*** Opening Data to process ***
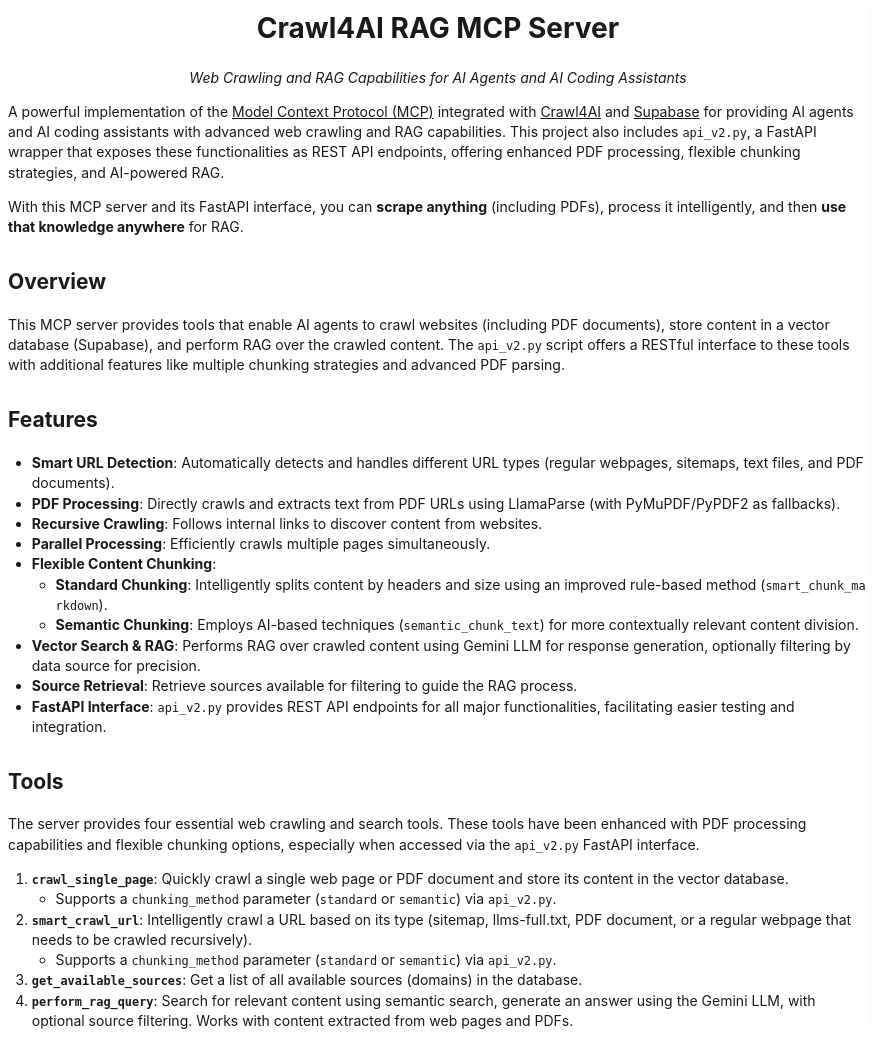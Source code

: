 <h1 align="center">Crawl4AI RAG MCP Server</h1>

<p align="center">
  <em>Web Crawling and RAG Capabilities for AI Agents and AI Coding Assistants</em>
</p>

A powerful implementation of the [Model Context Protocol (MCP)](https://modelcontextprotocol.io) integrated with [Crawl4AI](https://crawl4ai.com) and [Supabase](https://supabase.com/) for providing AI agents and AI coding assistants with advanced web crawling and RAG capabilities. This project also includes `api_v2.py`, a FastAPI wrapper that exposes these functionalities as REST API endpoints, offering enhanced PDF processing, flexible chunking strategies, and AI-powered RAG.

With this MCP server and its FastAPI interface, you can <b>scrape anything</b> (including PDFs), process it intelligently, and then <b>use that knowledge anywhere</b> for RAG.


## Overview

This MCP server provides tools that enable AI agents to crawl websites (including PDF documents), store content in a vector database (Supabase), and perform RAG over the crawled content. The `api_v2.py` script offers a RESTful interface to these tools with additional features like multiple chunking strategies and advanced PDF parsing.

## Features

- **Smart URL Detection**: Automatically detects and handles different URL types (regular webpages, sitemaps, text files, and PDF documents).
- **PDF Processing**: Directly crawls and extracts text from PDF URLs using LlamaParse (with PyMuPDF/PyPDF2 as fallbacks).
- **Recursive Crawling**: Follows internal links to discover content from websites.
- **Parallel Processing**: Efficiently crawls multiple pages simultaneously.
- **Flexible Content Chunking**:
    - **Standard Chunking**: Intelligently splits content by headers and size using an improved rule-based method (`smart_chunk_markdown`).
    - **Semantic Chunking**: Employs AI-based techniques (`semantic_chunk_text`) for more contextually relevant content division.
- **Vector Search & RAG**: Performs RAG over crawled content using Gemini LLM for response generation, optionally filtering by data source for precision.
- **Source Retrieval**: Retrieve sources available for filtering to guide the RAG process.
- **FastAPI Interface**: `api_v2.py` provides REST API endpoints for all major functionalities, facilitating easier testing and integration.

## Tools

The server provides four essential web crawling and search tools. These tools have been enhanced with PDF processing capabilities and flexible chunking options, especially when accessed via the `api_v2.py` FastAPI interface.

1. **`crawl_single_page`**: Quickly crawl a single web page or PDF document and store its content in the vector database.
    - Supports a `chunking_method` parameter (`standard` or `semantic`) via `api_v2.py`.
2. **`smart_crawl_url`**: Intelligently crawl a URL based on its type (sitemap, llms-full.txt, PDF document, or a regular webpage that needs to be crawled recursively).
    - Supports a `chunking_method` parameter (`standard` or `semantic`) via `api_v2.py`.
3. **`get_available_sources`**: Get a list of all available sources (domains) in the database.
4. **`perform_rag_query`**: Search for relevant content using semantic search, generate an answer using the Gemini LLM, with optional source filtering. Works with content extracted from web pages and PDFs.
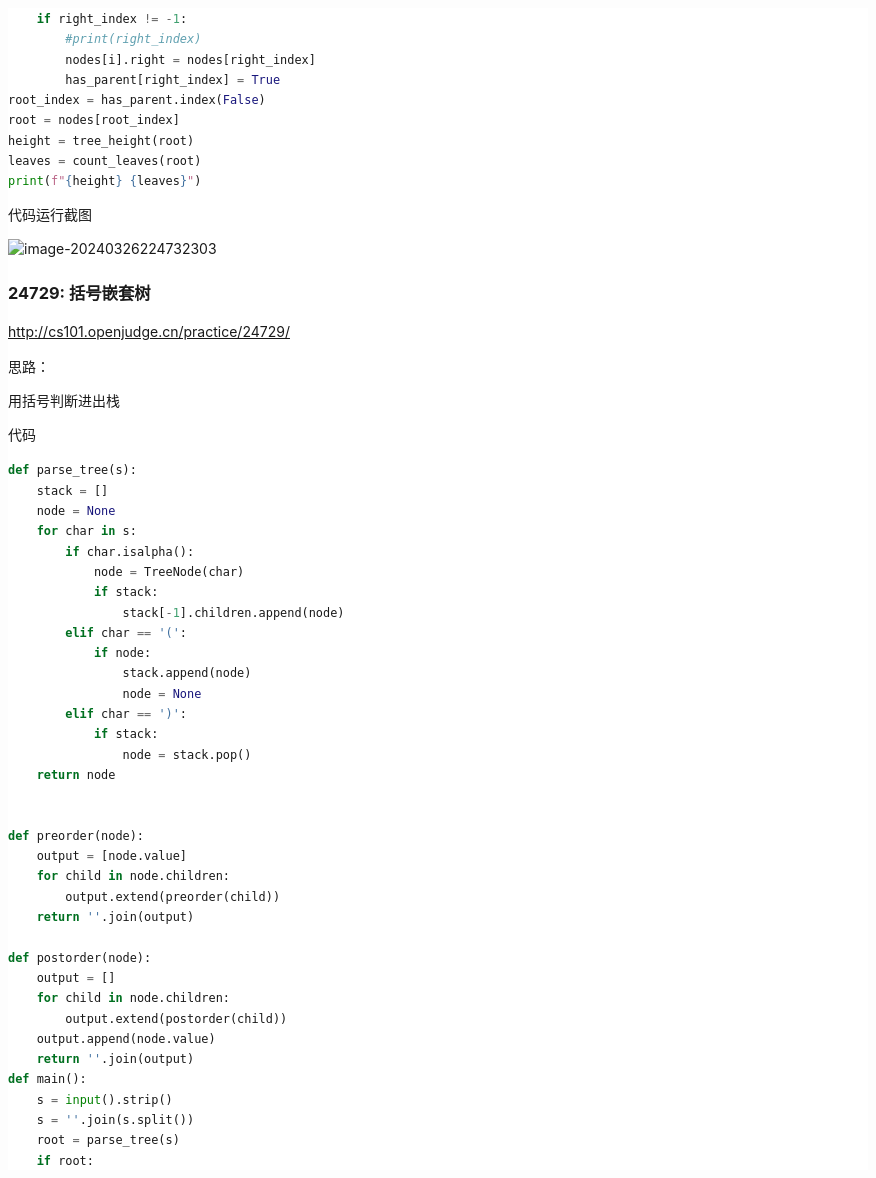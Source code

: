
 ```python
    if right_index != -1:
        #print(right_index)
        nodes[i].right = nodes[right_index]
        has_parent[right_index] = True
root_index = has_parent.index(False)
root = nodes[root_index]
height = tree_height(root)
leaves = count_leaves(root)
print(f"{height} {leaves}")
```



代码运行截图

![image-20240326224732303](C:\Users\86189\AppData\Roaming\Typora\typora-user-images\image-20240326224732303.png)





### 24729: 括号嵌套树

http://cs101.openjudge.cn/practice/24729/



思路：

用括号判断进出栈

代码

```python
def parse_tree(s):
    stack = []
    node = None
    for char in s:
        if char.isalpha():  
            node = TreeNode(char)
            if stack: 
                stack[-1].children.append(node)
        elif char == '(':
            if node:
                stack.append(node) 
                node = None
        elif char == ')': 
            if stack:
                node = stack.pop()  
    return node 


def preorder(node):
    output = [node.value]
    for child in node.children:
        output.extend(preorder(child))
    return ''.join(output)

def postorder(node):
    output = []
    for child in node.children:
        output.extend(postorder(child))
    output.append(node.value)
    return ''.join(output)
def main():
    s = input().strip()
    s = ''.join(s.split())
    root = parse_tree(s)
    if root:
```
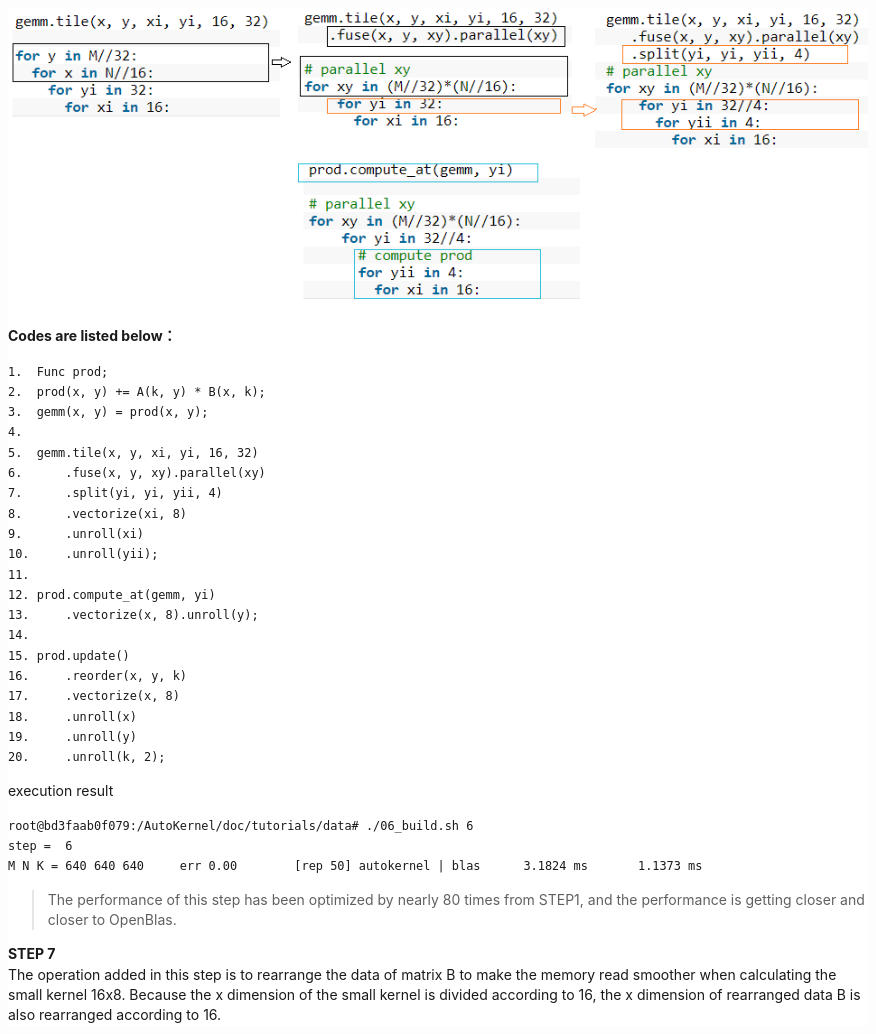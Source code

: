 ![step6.png](../Images/GEMM/step6.png)   
   
**Codes are listed below：**   
```   
1.	Func prod;  
2.	prod(x, y) += A(k, y) * B(x, k);  
3.	gemm(x, y) = prod(x, y);  
4.	  
5.	gemm.tile(x, y, xi, yi, 16, 32)  
6.	    .fuse(x, y, xy).parallel(xy)  
7.	    .split(yi, yi, yii, 4)  
8.	    .vectorize(xi, 8)  
9.	    .unroll(xi)  
10.	    .unroll(yii);  
11.	  
12.	prod.compute_at(gemm, yi)  
13.	    .vectorize(x, 8).unroll(y);  
14.	  
15.	prod.update()  
16.	    .reorder(x, y, k)  
17.	    .vectorize(x, 8)  
18.	    .unroll(x)  
19.	    .unroll(y)  
20.	    .unroll(k, 2);
```   
execution result   
```  
root@bd3faab0f079:/AutoKernel/doc/tutorials/data# ./06_build.sh 6
step =  6
M N K = 640 640 640     err 0.00        [rep 50] autokernel | blas      3.1824 ms       1.1373 ms
```  
> The performance of this step has been optimized by nearly 80 times from STEP1, and the performance is getting closer and closer to OpenBlas.        

**STEP 7**  
The operation added in this step is to rearrange the data of matrix B to make the memory read smoother when calculating the small kernel 16x8. Because the x dimension of the small kernel is divided according to 16, the x dimension of rearranged data B is also rearranged according to 16.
*** Closing Data to process ***
Your objective:
Begin at the top of the material above and output each line exactly, stopping after the line that holds "## Overview". Leave out pictures.

The answer:
Source code

: <h1 align="center">Crawl4AI RAG MCP Server</h1>

<p align="center">
  <em>Web Crawling and RAG Capabilities for AI Agents and AI Coding Assistants</em>
</p>

A powerful implementation of the [Model Context Protocol (MCP)](https://modelcontextprotocol.io) integrated with [Crawl4AI](https://crawl4ai.com) and [Supabase](https://supabase.com/) for providing AI agents and AI coding assistants with advanced web crawling and RAG capabilities. This project also includes `api_v2.py`, a FastAPI wrapper that exposes these functionalities as REST API endpoints, offering enhanced PDF processing, flexible chunking strategies, and AI-powered RAG.

With this MCP server and its FastAPI interface, you can <b>scrape anything</b> (including PDFs), process it intelligently, and then <b>use that knowledge anywhere</b> for RAG.


## Overview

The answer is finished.